Make an exact copy of all the data, pictures excluded.

━━━━━ Information supplied ━━━━━

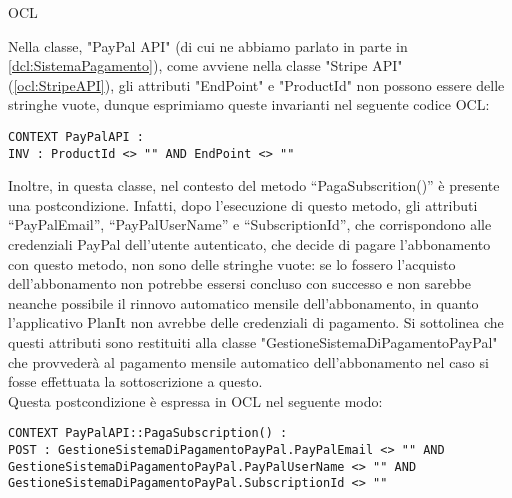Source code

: \begin{listaPersonale}{OCL}
    \begin{center}
        
    \end{center}
    Nella classe, "PayPal API" (di cui ne abbiamo parlato in parte in \ref{dcl:SistemaPagamento}), come avviene nella classe "Stripe API" (\ref{ocl:StripeAPI}), gli attributi "EndPoint" e "ProductId" non possono essere delle stringhe vuote, dunque esprimiamo queste invarianti nel seguente codice OCL:
    \begin{lstlisting}
CONTEXT PayPalAPI :
INV : ProductId <> "" AND EndPoint <> ""
    \end{lstlisting}
    Inoltre, in questa classe, nel contesto del metodo “PagaSubscrition()” è presente una postcondizione. Infatti, dopo l’esecuzione di questo metodo, gli attributi “PayPalEmail”, “PayPalUserName” e “SubscriptionId”, che corrispondono alle credenziali PayPal dell’utente autenticato, che decide di pagare l’abbonamento con questo metodo, non sono delle stringhe vuote: se lo fossero l'acquisto dell'abbonamento non potrebbe essersi concluso con successo e non sarebbe neanche possibile il rinnovo automatico mensile dell'abbonamento, in quanto l'applicativo PlanIt non avrebbe delle credenziali di pagamento. Si sottolinea che questi attributi sono restituiti alla classe "GestioneSistemaDiPagamentoPayPal" che provvederà al pagamento mensile automatico dell'abbonamento nel caso si fosse effettuata la sottoscrizione a questo.\\
    Questa postcondizione è espressa in OCL nel seguente modo:
    \begin{lstlisting}
CONTEXT PayPalAPI::PagaSubscription() :
POST : GestioneSistemaDiPagamentoPayPal.PayPalEmail <> "" AND GestioneSistemaDiPagamentoPayPal.PayPalUserName <> "" AND GestioneSistemaDiPagamentoPayPal.SubscriptionId <> ""
    \end{lstlisting}






\end{listaPersonale}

━━━━━

Completed exercise:
Source code

: \begin{listaPersonale}{OCL}
    \begin{center}
        
    \end{center}
    Nella classe, "PayPal API" (di cui ne abbiamo parlato in parte in \ref{dcl:SistemaPagamento}), come avviene nella classe "Stripe API" (\ref{ocl:StripeAPI}), gli attributi "EndPoint" e "ProductId" non possono essere delle stringhe vuote, dunque esprimiamo queste invarianti nel seguente codice OCL:
    \begin{lstlisting}
CONTEXT PayPalAPI :
INV : ProductId <> "" AND EndPoint <> ""
    \end{lstlisting}
    Inoltre, in questa classe, nel contesto del metodo “PagaSubscrition()” è presente una postcondizione. Infatti, dopo l’esecuzione di questo metodo, gli attributi “PayPalEmail”, “PayPalUserName” e “SubscriptionId”, che corrispondono alle credenziali PayPal dell’utente autenticato, che decide di pagare l’abbonamento con questo metodo, non sono delle stringhe vuote: se lo fossero l'acquisto dell'abbonamento non potrebbe essersi concluso con successo e non sarebbe neanche possibile il rinnovo automatico mensile dell'abbonamento, in quanto l'applicativo PlanIt non avrebbe delle credenziali di pagamento. Si sottolinea che questi attributi sono restituiti alla classe "GestioneSistemaDiPagamentoPayPal" che provvederà al pagamento mensile automatico dell'abbonamento nel caso si fosse effettuata la sottoscrizione a questo.\\
    Questa postcondizione è espressa in OCL nel seguente modo:
    \begin{lstlisting}
CONTEXT PayPalAPI::PagaSubscription() :
POST : GestioneSistemaDiPagamentoPayPal.PayPalEmail <> "" AND GestioneSistemaDiPagamentoPayPal.PayPalUserName <> "" AND GestioneSistemaDiPagamentoPayPal.SubscriptionId <> ""
    \end{lstlisting}






\end{listaPersonale}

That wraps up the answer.